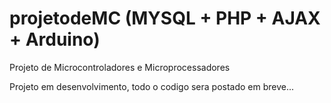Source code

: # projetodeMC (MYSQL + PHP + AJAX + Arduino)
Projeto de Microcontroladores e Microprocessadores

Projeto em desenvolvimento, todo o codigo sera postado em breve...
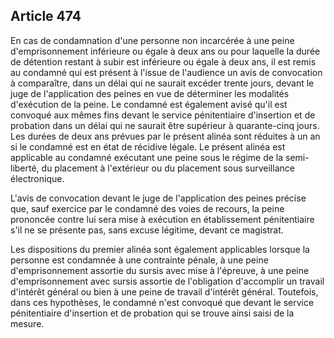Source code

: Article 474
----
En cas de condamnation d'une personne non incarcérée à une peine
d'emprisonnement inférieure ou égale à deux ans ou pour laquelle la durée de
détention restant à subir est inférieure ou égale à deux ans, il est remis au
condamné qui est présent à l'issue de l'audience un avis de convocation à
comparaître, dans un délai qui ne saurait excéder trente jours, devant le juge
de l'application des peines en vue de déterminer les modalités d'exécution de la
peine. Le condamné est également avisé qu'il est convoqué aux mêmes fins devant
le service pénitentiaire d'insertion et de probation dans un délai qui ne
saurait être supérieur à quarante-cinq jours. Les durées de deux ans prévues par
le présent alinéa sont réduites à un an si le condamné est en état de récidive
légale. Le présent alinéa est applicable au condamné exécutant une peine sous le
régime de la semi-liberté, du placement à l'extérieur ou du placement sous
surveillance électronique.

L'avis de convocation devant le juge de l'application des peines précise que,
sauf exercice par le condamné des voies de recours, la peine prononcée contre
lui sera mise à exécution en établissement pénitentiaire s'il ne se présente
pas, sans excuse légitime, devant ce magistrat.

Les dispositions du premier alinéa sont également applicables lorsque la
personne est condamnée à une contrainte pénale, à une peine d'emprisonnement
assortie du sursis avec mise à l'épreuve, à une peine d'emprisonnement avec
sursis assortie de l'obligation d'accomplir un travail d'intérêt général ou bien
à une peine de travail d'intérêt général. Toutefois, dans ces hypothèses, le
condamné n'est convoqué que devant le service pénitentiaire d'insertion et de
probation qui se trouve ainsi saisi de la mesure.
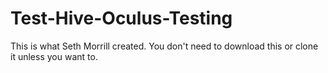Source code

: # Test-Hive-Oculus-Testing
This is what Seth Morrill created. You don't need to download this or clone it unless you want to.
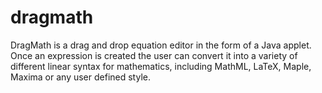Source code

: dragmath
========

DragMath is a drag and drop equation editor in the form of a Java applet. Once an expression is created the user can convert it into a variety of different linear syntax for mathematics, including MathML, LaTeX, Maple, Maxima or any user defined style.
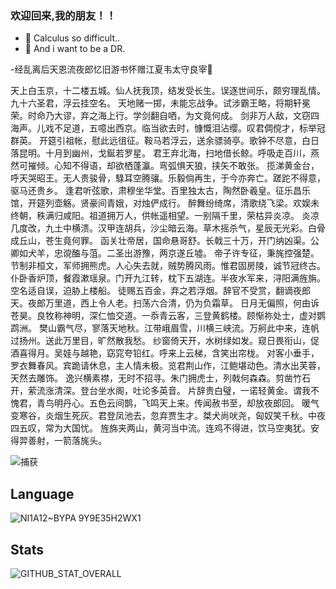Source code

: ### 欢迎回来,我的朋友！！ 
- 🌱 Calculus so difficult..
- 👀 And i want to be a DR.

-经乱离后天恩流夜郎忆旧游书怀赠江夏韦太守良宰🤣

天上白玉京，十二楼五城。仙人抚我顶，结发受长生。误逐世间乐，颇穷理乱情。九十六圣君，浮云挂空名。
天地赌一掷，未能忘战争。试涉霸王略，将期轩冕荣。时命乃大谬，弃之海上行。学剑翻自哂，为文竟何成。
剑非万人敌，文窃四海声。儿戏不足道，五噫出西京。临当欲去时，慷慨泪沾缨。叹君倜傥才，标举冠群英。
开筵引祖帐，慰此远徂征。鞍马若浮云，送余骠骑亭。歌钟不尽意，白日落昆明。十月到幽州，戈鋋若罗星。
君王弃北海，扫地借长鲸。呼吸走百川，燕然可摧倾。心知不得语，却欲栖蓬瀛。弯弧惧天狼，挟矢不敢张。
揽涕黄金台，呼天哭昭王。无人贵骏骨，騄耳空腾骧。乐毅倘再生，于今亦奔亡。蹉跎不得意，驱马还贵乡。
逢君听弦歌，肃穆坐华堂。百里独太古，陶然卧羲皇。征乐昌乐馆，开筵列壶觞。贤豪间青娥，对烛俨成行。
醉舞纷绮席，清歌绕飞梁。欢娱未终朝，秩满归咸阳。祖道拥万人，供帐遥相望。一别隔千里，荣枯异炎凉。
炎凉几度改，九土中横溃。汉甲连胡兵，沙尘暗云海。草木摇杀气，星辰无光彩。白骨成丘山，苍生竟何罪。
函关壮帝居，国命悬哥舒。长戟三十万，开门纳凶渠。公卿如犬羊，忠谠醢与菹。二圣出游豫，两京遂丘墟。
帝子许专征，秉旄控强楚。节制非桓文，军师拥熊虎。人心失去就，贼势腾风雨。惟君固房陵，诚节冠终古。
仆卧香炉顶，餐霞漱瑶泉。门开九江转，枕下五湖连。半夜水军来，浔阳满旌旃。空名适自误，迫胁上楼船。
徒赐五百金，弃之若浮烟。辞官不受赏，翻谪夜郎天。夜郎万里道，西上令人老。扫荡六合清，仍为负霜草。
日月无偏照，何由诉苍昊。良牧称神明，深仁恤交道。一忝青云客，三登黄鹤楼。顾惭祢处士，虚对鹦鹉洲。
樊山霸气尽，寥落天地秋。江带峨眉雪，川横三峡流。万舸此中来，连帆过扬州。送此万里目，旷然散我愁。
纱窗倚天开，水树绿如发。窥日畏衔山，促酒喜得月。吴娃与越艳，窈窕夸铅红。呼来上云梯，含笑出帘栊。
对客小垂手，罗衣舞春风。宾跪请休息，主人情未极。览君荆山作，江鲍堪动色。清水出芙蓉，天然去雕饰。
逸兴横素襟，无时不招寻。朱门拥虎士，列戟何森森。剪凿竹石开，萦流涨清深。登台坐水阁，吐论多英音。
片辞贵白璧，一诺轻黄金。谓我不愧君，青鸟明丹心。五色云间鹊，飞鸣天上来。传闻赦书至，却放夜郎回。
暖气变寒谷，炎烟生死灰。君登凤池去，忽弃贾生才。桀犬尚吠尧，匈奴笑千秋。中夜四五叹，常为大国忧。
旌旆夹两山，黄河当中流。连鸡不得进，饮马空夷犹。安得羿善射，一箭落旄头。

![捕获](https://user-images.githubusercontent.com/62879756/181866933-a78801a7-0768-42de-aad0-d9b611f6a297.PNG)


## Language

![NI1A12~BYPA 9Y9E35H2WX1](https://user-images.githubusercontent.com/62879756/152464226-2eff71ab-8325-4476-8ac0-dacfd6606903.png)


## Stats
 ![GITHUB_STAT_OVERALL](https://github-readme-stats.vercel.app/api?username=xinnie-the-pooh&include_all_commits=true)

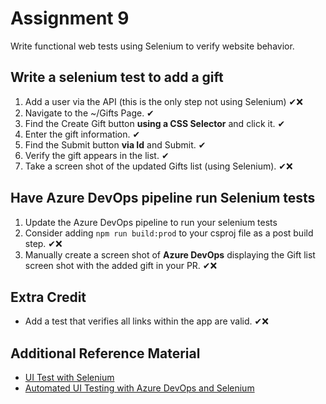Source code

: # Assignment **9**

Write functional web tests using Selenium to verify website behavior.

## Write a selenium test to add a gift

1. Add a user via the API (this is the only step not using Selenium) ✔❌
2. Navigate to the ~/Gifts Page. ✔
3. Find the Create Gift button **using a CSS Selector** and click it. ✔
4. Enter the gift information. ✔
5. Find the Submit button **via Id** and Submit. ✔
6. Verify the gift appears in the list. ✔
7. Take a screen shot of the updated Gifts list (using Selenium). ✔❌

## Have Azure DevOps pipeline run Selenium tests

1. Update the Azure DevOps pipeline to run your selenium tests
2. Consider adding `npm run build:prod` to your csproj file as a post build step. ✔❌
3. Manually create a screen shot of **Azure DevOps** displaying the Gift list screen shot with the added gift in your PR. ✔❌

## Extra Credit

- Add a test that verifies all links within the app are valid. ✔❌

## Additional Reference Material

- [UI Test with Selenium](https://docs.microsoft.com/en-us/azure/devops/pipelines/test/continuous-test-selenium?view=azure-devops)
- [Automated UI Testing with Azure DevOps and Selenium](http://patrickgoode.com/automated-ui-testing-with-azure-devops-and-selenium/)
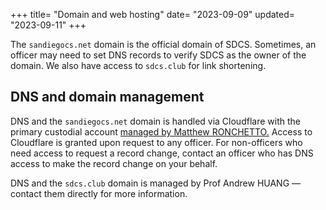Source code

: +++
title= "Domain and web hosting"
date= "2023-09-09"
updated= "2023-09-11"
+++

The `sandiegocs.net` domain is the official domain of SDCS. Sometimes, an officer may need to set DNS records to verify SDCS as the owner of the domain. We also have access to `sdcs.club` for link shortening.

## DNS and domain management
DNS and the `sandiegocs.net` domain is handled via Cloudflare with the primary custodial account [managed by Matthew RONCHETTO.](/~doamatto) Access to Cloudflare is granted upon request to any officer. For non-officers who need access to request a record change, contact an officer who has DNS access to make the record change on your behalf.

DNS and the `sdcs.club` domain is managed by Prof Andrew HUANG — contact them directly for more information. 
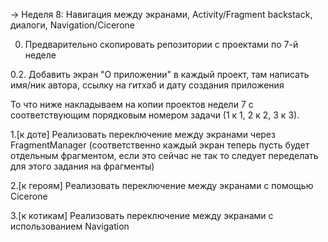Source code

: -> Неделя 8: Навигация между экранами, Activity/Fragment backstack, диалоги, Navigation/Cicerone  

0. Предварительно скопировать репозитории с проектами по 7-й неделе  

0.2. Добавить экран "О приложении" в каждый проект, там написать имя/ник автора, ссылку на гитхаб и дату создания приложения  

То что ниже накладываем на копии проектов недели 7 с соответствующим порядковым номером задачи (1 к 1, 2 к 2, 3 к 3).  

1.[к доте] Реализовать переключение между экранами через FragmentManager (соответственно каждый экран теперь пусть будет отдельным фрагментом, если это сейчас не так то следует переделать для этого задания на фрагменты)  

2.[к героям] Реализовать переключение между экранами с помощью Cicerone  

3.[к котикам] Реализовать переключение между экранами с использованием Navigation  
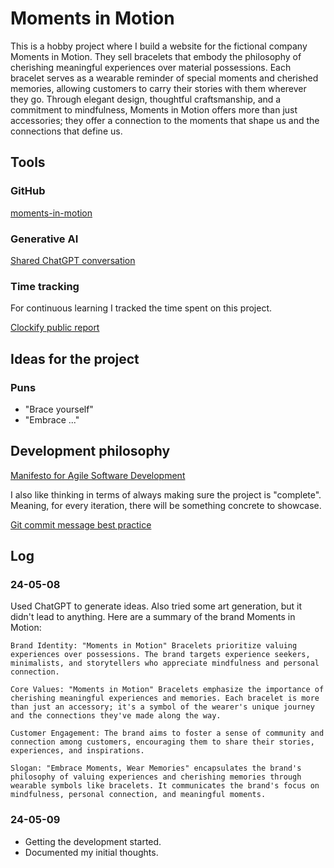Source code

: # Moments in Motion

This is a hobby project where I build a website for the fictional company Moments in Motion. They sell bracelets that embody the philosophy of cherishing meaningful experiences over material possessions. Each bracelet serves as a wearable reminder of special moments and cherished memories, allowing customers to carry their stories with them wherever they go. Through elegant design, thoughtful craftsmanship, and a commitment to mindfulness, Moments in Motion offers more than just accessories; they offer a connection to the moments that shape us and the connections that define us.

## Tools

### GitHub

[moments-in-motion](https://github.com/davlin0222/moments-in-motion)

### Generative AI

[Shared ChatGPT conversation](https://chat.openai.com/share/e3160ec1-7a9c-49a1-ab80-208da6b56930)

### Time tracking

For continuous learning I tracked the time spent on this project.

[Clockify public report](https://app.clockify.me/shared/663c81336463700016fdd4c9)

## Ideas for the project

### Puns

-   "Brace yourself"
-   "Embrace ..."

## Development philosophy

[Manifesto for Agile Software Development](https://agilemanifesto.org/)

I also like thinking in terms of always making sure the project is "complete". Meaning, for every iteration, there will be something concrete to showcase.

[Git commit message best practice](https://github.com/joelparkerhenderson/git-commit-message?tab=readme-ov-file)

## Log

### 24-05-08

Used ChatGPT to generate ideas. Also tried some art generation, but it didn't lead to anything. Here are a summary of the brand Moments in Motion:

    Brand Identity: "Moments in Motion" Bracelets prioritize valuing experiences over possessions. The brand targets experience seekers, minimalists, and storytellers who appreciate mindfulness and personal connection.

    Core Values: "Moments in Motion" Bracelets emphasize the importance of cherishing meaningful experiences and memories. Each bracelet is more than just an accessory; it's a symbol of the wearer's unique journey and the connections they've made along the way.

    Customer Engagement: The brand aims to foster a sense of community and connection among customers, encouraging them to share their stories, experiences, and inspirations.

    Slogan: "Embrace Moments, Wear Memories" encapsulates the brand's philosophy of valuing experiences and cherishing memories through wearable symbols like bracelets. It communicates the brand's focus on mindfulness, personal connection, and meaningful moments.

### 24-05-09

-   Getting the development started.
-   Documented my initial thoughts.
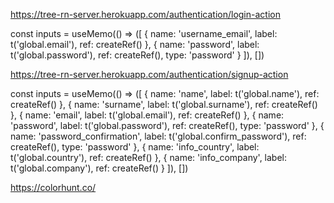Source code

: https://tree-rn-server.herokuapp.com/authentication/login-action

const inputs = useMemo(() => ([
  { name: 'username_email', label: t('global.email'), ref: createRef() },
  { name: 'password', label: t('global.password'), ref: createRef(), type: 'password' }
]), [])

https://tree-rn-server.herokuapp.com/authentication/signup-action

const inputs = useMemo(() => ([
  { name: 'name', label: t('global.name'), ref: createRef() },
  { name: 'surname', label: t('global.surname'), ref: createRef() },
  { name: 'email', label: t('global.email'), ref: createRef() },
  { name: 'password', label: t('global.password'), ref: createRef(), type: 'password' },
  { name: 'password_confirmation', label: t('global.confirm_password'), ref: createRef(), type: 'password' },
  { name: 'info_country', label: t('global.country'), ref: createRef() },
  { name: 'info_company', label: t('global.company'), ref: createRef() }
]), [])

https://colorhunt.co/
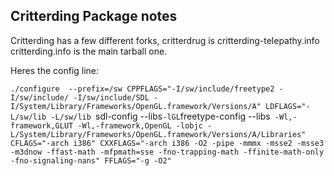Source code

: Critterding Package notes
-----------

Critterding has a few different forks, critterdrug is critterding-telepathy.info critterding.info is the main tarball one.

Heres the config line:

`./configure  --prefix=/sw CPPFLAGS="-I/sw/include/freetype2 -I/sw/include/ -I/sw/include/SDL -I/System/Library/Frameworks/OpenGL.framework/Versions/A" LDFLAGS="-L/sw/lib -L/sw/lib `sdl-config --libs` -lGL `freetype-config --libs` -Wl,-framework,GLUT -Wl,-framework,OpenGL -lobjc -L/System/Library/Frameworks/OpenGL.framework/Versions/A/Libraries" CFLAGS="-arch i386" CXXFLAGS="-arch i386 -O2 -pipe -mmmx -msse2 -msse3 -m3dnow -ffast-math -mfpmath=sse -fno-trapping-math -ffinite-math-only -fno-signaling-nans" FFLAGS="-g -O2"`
-=-=-=-=-
* **What to produce**: From the data above, output exactly the lines between the one containing "逸兴横素襟，无时不招寻。朱门" and the one containing "## Language", counting both of them.

* **Answer to this task**:
逸兴横素襟，无时不招寻。朱门拥虎士，列戟何森森。剪凿竹石开，萦流涨清深。登台坐水阁，吐论多英音。
片辞贵白璧，一诺轻黄金。谓我不愧君，青鸟明丹心。五色云间鹊，飞鸣天上来。传闻赦书至，却放夜郎回。
暖气变寒谷，炎烟生死灰。君登凤池去，忽弃贾生才。桀犬尚吠尧，匈奴笑千秋。中夜四五叹，常为大国忧。
旌旆夹两山，黄河当中流。连鸡不得进，饮马空夷犹。安得羿善射，一箭落旄头。

![捕获](https://user-images.githubusercontent.com/62879756/181866933-a78801a7-0768-42de-aad0-d9b611f6a297.PNG)


## Language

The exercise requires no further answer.